President pro tempore of the United States Senate
- In office December 3, 1832 – December 15, 1833
- Preceded by: Littleton Tazewell
- Succeeded by: George Poindexter

United States Senator from Tennessee
- In office October 28, 1825 – January 13, 1840
- Preceded by: Andrew Jackson
- Succeeded by: Alexander O. Anderson

Personal details
- Born: Hugh Lawson White October 30, 1773 Rowan County, North Carolina, British America (later Iredell County)
- Died: April 10, 1840 (aged 66) Knoxville, Tennessee, U.S.
- Resting place: First Presbyterian Church Cemetery
- Party: Democratic-Republican (Before 1825) Democratic (1825–1836) Whig (1836–1840)
- Spouse(s): Elizabeth Carrick (1798–1831) Anne Peyton (1832–1840)
- Children: 12
- Parents: James White; Mary Lawson;

= Hugh Lawson White =

American judge and politician (1773–1840)

Hugh Lawson White (October 30, 1773 – April 10, 1840) was an American politician and judge. After filling in several posts particularly in Tennessee's judiciary and state legislature since 1801, thereunder as a Tennessee Supreme Court justice, he was chosen to succeed Andrew Jackson in the United States Senate in 1825. He became a member of the new Democratic Party, supporting Jackson's policies and his future presidential administration. However, he left the Democrats in 1836 and was a Whig candidate in that year's presidential election.

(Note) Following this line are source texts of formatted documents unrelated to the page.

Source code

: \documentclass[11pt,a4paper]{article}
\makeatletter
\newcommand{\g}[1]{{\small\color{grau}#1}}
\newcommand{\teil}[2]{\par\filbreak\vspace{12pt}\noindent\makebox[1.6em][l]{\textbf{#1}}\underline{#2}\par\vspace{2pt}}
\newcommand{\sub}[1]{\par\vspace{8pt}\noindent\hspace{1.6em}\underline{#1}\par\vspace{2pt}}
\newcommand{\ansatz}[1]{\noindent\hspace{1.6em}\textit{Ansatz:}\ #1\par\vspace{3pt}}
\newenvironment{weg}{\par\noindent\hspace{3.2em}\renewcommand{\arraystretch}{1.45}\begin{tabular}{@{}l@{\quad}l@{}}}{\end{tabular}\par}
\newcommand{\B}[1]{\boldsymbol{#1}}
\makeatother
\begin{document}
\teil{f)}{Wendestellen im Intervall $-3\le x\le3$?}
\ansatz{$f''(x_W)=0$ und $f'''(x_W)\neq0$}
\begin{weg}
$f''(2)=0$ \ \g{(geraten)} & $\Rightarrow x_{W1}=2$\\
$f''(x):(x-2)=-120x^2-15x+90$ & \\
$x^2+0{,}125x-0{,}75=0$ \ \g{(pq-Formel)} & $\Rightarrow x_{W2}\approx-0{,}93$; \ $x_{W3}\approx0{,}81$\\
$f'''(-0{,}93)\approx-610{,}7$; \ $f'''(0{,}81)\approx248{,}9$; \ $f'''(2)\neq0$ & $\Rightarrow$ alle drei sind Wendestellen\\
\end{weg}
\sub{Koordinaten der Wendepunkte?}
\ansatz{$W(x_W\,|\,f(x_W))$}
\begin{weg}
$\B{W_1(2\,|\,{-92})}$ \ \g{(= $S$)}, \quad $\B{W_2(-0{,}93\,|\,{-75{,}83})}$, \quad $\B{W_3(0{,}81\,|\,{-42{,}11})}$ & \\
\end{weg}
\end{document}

An ardent strict constructionist and lifelong states' rights advocate, White was one of President Jackson's most trusted allies in Congress in the late 1820s and early 1830s. White fought against the national bank, tariffs, and the use of federal funds for internal improvements, and led efforts in the Senate to pass the Indian Removal Act of 1830. In 1833, at the height of the Nullification Crisis, White, as the Senate's president pro tempore, coordinated negotiations over the Tariff of 1833.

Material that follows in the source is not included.